Not all conservative activists were as downcast, though. Larry Ward, president of the Constitutional Rights PAC and organizer of a coalition of a groups banded together under the “Fire Paul Rayan” campaign, said that the result of Ryan’s meeting with the Freedom Caucus might be seen as a win for conservatives. 

“Ryan vowed to only run if he got their endorsement,” Ward said by email. “He did not. Now if he runs, his demands are off the table and his promises to the Freedom Caucus are on the table. The Caucus may have outfoxed the ‘smart’ one for now, but lots is likely to change before the vote next week.”

Related: Paul Ryan’s Nod from the Freedom Caucus Clears His Run for Speaker

Conservative pundit Erick Erickson was similarly optimistic. “This is the best of both worlds. Paul Ryan can move to the Speaker’s chair and the House Freedom Caucus held its ground against a coordinated campaign to box them into an untenable position with an endorsement,” he wrote.

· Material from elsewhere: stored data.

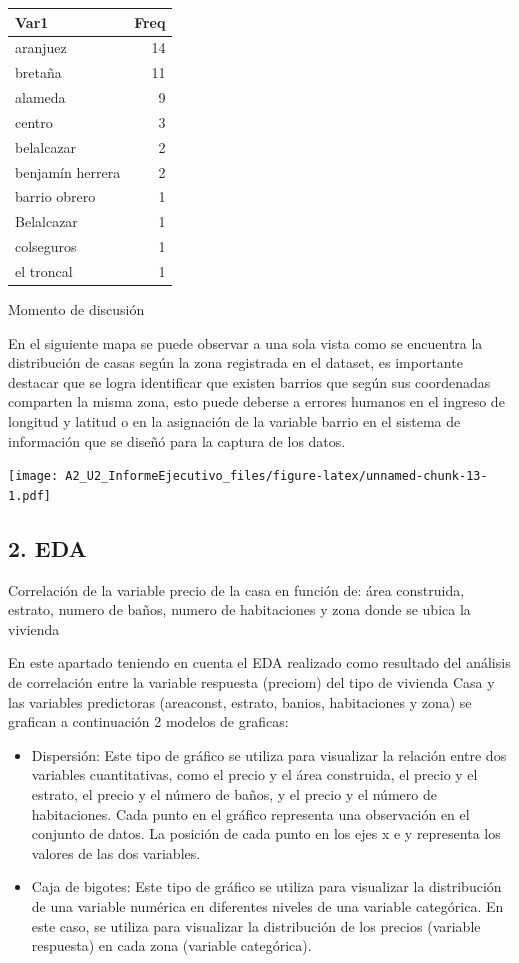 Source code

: \documentclass[
]{article}
\begin{document}
\begin{longtable}[]{@{}lr@{}}
\toprule\noalign{}
Var1 & Freq \\
\midrule\noalign{}
\endhead
\bottomrule\noalign{}
\endlastfoot
aranjuez & 14 \\
bretaña & 11 \\
alameda & 9 \\
centro & 3 \\
belalcazar & 2 \\
benjamín herrera & 2 \\
barrio obrero & 1 \\
Belalcazar & 1 \\
colseguros & 1 \\
el troncal & 1 \\
\end{longtable}

Momento de discusión

En el siguiente mapa se puede observar a una sola vista como se
encuentra la distribución de casas según la zona registrada en el
dataset, es importante destacar que se logra identificar que existen
barrios que según sus coordenadas comparten la misma zona, esto puede
deberse a errores humanos en el ingreso de longitud y latitud o en la
asignación de la variable barrio en el sistema de información que se
diseñó para la captura de los datos.

\texttt{[image: A2\_U2\_InformeEjecutivo\_files/figure-latex/unnamed-chunk-13-1.pdf]}

\subsection{2. EDA}\label{eda}

Correlación de la variable precio de la casa en función de: área
construida, estrato, numero de baños, numero de habitaciones y zona
donde se ubica la vivienda

En este apartado teniendo en cuenta el EDA realizado como resultado del
análisis de correlación entre la variable respuesta (preciom) del tipo
de vivienda Casa y las variables predictoras (areaconst, estrato,
banios, habitaciones y zona) se grafican a continuación 2 modelos de
graficas:

\begin{itemize}
\item
  Dispersión: Este tipo de gráfico se utiliza para visualizar la
  relación entre dos variables cuantitativas, como el precio y el área
  construida, el precio y el estrato, el precio y el número de baños, y
  el precio y el número de habitaciones. Cada punto en el gráfico
  representa una observación en el conjunto de datos. La posición de
  cada punto en los ejes x e y representa los valores de las dos
  variables.
\item
  Caja de bigotes: Este tipo de gráfico se utiliza para visualizar la
  distribución de una variable numérica en diferentes niveles de una
  variable categórica. En este caso, se utiliza para visualizar la
  distribución de los precios (variable respuesta) en cada zona
  (variable categórica).
\end{itemize}
\end{document}
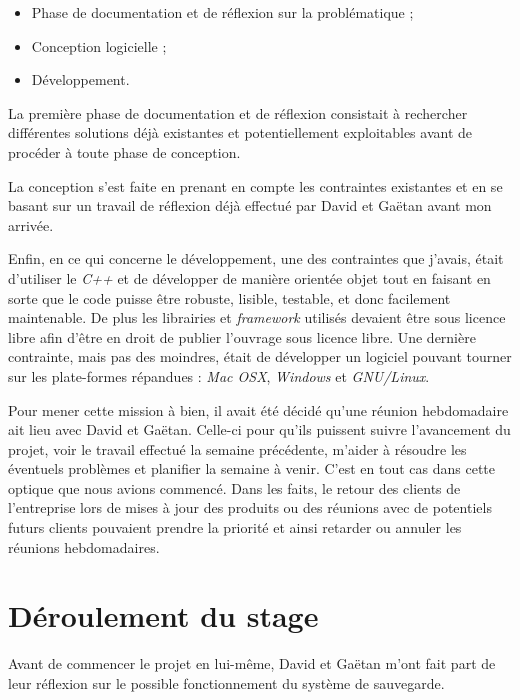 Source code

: \documentclass[a4paper,10pt, twoside]{report}
\begin{document}
\begin{spacing}{1.2}
\begin{itemize}
 \item Phase de documentation et de réflexion sur la problématique ;
 \item Conception logicielle ;
 \item Développement.
\end{itemize}

La première phase de documentation et de réflexion consistait à
rechercher différentes solutions déjà existantes et potentiellement
exploitables avant de procéder à toute phase de conception.

La conception s'est faite en prenant en compte les contraintes existantes
et en se basant sur un travail de réflexion déjà effectué par David et
Gaëtan avant mon arrivée.

Enfin, en ce qui concerne le développement, une des contraintes que j'avais,
était d'utiliser le \textit{C++} et de développer de manière orientée objet tout
en faisant en sorte que le code puisse être robuste, lisible, testable, et
donc facilement maintenable. De plus les librairies et \textit{framework}
utilisés devaient être sous licence libre afin d'être en droit de publier
l'ouvrage sous licence libre. Une dernière contrainte, mais pas des moindres,
était de développer un logiciel pouvant tourner sur les
plate-formes répandues : \textit{Mac OSX}, \textit{Windows} et
\textit{GNU/Linux}.

Pour mener cette mission à bien, il avait été décidé qu'une réunion
hebdomadaire ait lieu avec David et Gaëtan. Celle-ci pour qu'ils puissent
suivre l'avancement du projet, voir le travail effectué la semaine précédente,
m'aider à résoudre les éventuels problèmes et planifier la semaine à venir.
C'est en tout cas dans cette optique que nous avions commencé. Dans les
faits, le retour des clients de l'entreprise lors de mises à jour des produits
ou des réunions avec de potentiels futurs clients pouvaient prendre la
priorité et ainsi retarder ou annuler les réunions hebdomadaires.

\chapter{Déroulement du stage}
\thispagestyle{fancy}
Avant de commencer le projet en lui-même, David et Gaëtan m'ont fait part
de leur réflexion sur le possible fonctionnement du système de sauvegarde.


\end{spacing}
\end{document}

“I hope the House conservatives pay attention to this,” Erickson continued. “They stayed united, they did not give Ryan an endorsement, but two-thirds of their members were willing to go along with Paul Ryan as Speaker while rejecting Ryan’s preconditions.”

The lack of an outright endorsement from the Freedom Caucus, at least in theory, gives Ryan an out if he decides he really doesn’t want what appears to be a completely thankless job. However, the indications at the moment are that he will push forward with his run for speaker and that he will have the votes to take the chair when Boehner vacates it next week.

How he will run the House – or try to run it, at least – remains unclear.